Using JASP version 0.16, the reliability of each factor obtained was studied by calculating McDonald’s Omega (ω). Results higher than .80 were considered strong reliability evidence and .65 - .80, acceptable (Kalkbrenner, 2023). For item discrimination, corrected item-total correlation coefficients were computed. Results were interpreted as excellent when values were higher than .40, good for values between .30 - .40, adequate for .20 - .30, and inadequate for < .20 (Barbero-García, 1993).
Results
Selection of Studies
Figure 1 summarizes the selection process of the papers for this study. The final sample of primary papers included in the study was 650.

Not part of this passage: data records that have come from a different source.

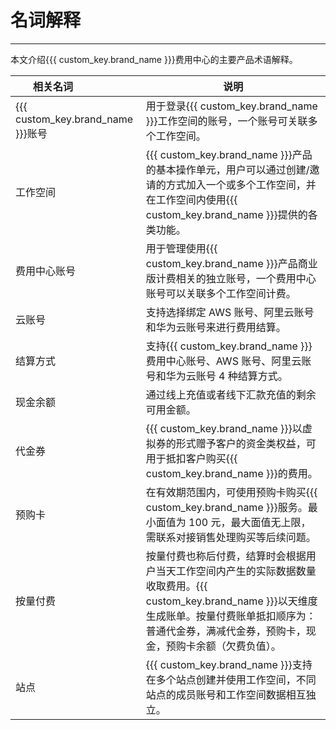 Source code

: # 名词解释
---

本文介绍{{{ custom_key.brand_name }}}费用中心的主要产品术语解释。

| <div style="width: 120px">相关名词 </div>              | 说明                                                         |
| ------------------ | ------------------------------------------------------------ |
| {{{ custom_key.brand_name }}}账号         | 用于登录{{{ custom_key.brand_name }}}工作空间的账号，一个账号可关联多个工作空间。 |
| 工作空间           | {{{ custom_key.brand_name }}}产品的基本操作单元，用户可以通过创建/邀请的方式加入一个或多个工作空间，并在工作空间内使用{{{ custom_key.brand_name }}}提供的各类功能。 |
| 费用中心账号 | 用于管理使用{{{ custom_key.brand_name }}}产品商业版计费相关的独立账号，一个费用中心账号可以关联多个工作空间计费。 |
| 云账号             | 支持选择绑定 AWS 账号、阿里云账号和华为云账号来进行费用结算。 |
| 结算方式           | 支持{{{ custom_key.brand_name }}}费用中心账号、AWS 账号、阿里云账号和华为云账号 4 种结算方式。 |
| 现金余额           | 通过线上充值或者线下汇款充值的剩余可用金额。                 |
| 代金券         | {{{ custom_key.brand_name }}}以虚拟券的形式赠予客户的资金类权益，可用于抵扣客户购买{{{ custom_key.brand_name }}}的费用。       |
| 预购卡         | 在有效期范围内，可使用预购卡购买{{{ custom_key.brand_name }}}服务。最小面值为 100 元，最大面值无上限，需联系对接销售处理购买等后续问题。       |
| 按量付费           | 按量付费也称后付费，结算时会根据用户当天工作空间内产生的实际数据数量收取费用。{{{ custom_key.brand_name }}}以天维度生成账单。按量付费账单抵扣顺序为：普通代金券，满减代金券，预购卡，现金，预购卡余额（欠费负值）。 |
| 站点         | {{{ custom_key.brand_name }}}支持在多个站点创建并使用工作空间，不同站点的成员账号和工作空间数据相互独立。 |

Inter and Intracoder Reliability and Descriptive Statistics of the Items
Table 1 presents both inter and intracoder reliability. ICC coefficients were adequate, ranging from .73 to 1.
Table 1. Inter-Intracoder Reliability and Descriptive Statistics of the Items.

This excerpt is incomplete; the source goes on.